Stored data
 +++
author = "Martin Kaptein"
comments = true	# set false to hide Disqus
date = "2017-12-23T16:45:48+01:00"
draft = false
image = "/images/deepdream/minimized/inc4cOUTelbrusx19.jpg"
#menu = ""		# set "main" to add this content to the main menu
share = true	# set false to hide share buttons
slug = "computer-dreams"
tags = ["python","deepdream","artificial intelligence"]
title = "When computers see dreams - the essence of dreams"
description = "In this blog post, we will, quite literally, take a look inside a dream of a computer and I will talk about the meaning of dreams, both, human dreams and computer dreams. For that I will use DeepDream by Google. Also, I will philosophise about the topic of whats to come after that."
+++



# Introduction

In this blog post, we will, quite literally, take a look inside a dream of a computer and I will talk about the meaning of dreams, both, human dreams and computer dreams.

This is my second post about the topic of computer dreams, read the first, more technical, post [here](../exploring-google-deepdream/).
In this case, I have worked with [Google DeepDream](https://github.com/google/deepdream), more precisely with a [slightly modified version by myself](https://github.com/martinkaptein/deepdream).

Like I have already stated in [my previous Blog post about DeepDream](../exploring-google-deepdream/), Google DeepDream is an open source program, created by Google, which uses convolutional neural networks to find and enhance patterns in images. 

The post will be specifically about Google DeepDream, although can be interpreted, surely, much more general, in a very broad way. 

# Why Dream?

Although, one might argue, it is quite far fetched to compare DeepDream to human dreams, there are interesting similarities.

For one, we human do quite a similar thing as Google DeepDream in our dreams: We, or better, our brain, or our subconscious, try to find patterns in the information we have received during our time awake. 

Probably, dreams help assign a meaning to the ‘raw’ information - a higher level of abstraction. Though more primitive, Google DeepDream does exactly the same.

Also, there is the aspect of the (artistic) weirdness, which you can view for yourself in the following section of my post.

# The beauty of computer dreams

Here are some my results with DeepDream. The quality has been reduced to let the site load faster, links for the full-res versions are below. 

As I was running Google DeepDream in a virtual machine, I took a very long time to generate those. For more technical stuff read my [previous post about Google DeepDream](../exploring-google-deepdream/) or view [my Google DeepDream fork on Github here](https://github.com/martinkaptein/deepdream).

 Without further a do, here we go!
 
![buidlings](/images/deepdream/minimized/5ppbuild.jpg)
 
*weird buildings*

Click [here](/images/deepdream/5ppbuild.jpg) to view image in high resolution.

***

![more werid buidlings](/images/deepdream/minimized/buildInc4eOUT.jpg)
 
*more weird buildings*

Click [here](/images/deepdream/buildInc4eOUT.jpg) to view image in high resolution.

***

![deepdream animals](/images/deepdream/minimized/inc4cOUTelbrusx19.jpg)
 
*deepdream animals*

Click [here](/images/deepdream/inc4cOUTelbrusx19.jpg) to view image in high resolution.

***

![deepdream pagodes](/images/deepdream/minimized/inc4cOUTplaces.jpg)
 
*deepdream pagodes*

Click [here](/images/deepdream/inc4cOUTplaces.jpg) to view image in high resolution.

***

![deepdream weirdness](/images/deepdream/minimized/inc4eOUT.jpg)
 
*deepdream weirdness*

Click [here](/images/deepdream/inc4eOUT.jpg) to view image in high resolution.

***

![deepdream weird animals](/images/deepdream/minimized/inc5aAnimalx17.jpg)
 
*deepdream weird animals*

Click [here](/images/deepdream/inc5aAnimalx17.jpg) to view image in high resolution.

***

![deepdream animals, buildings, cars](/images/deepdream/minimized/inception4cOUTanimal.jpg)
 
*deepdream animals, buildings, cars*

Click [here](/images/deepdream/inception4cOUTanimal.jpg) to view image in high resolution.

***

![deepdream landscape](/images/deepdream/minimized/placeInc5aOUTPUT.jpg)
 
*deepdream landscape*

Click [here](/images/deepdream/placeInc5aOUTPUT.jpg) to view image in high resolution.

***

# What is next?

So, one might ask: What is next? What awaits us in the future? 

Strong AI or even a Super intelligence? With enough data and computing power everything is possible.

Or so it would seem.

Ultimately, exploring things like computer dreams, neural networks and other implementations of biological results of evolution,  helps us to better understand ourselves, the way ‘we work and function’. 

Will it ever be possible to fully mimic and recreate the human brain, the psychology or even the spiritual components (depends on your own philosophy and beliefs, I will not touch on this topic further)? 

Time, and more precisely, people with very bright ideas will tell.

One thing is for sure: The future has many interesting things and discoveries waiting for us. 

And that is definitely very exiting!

---

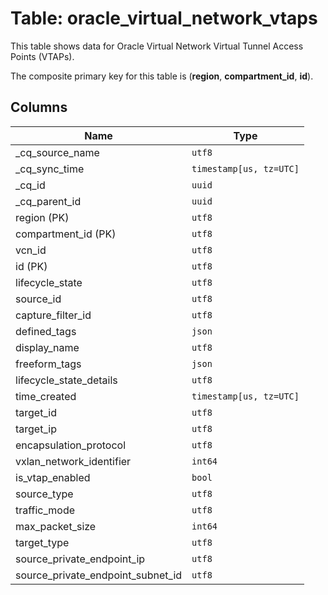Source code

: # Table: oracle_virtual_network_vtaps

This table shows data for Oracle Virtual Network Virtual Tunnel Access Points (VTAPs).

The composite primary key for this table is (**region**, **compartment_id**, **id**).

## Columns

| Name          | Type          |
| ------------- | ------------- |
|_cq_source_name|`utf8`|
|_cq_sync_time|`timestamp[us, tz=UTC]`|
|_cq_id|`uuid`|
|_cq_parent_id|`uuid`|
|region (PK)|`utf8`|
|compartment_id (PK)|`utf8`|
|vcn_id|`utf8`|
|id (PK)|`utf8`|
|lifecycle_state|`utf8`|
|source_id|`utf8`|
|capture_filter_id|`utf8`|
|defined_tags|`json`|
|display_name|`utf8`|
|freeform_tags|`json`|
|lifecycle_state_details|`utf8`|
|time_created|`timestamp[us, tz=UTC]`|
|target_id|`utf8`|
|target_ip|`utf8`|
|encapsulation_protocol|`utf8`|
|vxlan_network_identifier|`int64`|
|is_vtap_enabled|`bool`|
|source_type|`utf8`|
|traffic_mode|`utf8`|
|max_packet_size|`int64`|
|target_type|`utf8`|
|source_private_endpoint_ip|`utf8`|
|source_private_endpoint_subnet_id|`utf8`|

==

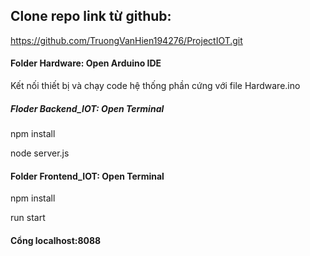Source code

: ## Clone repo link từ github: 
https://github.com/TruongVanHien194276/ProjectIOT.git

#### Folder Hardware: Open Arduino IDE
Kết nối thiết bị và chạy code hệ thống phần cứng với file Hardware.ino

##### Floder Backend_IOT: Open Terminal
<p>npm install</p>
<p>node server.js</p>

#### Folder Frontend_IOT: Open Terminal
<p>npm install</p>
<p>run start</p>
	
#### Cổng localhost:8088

### Task statement
Your answer must consist solely of the lines above between the line holding "the main menu" and the line holding "Like I have", inclusive, copied exactly.

### Solution for this problem
#menu = ""		# set "main" to add this content to the main menu
share = true	# set false to hide share buttons
slug = "computer-dreams"
tags = ["python","deepdream","artificial intelligence"]
title = "When computers see dreams - the essence of dreams"
description = "In this blog post, we will, quite literally, take a look inside a dream of a computer and I will talk about the meaning of dreams, both, human dreams and computer dreams. For that I will use DeepDream by Google. Also, I will philosophise about the topic of whats to come after that."
+++



# Introduction

In this blog post, we will, quite literally, take a look inside a dream of a computer and I will talk about the meaning of dreams, both, human dreams and computer dreams.

This is my second post about the topic of computer dreams, read the first, more technical, post [here](../exploring-google-deepdream/).
In this case, I have worked with [Google DeepDream](https://github.com/google/deepdream), more precisely with a [slightly modified version by myself](https://github.com/martinkaptein/deepdream).

Like I have already stated in [my previous Blog post about DeepDream](../exploring-google-deepdream/), Google DeepDream is an open source program, created by Google, which uses convolutional neural networks to find and enhance patterns in images. 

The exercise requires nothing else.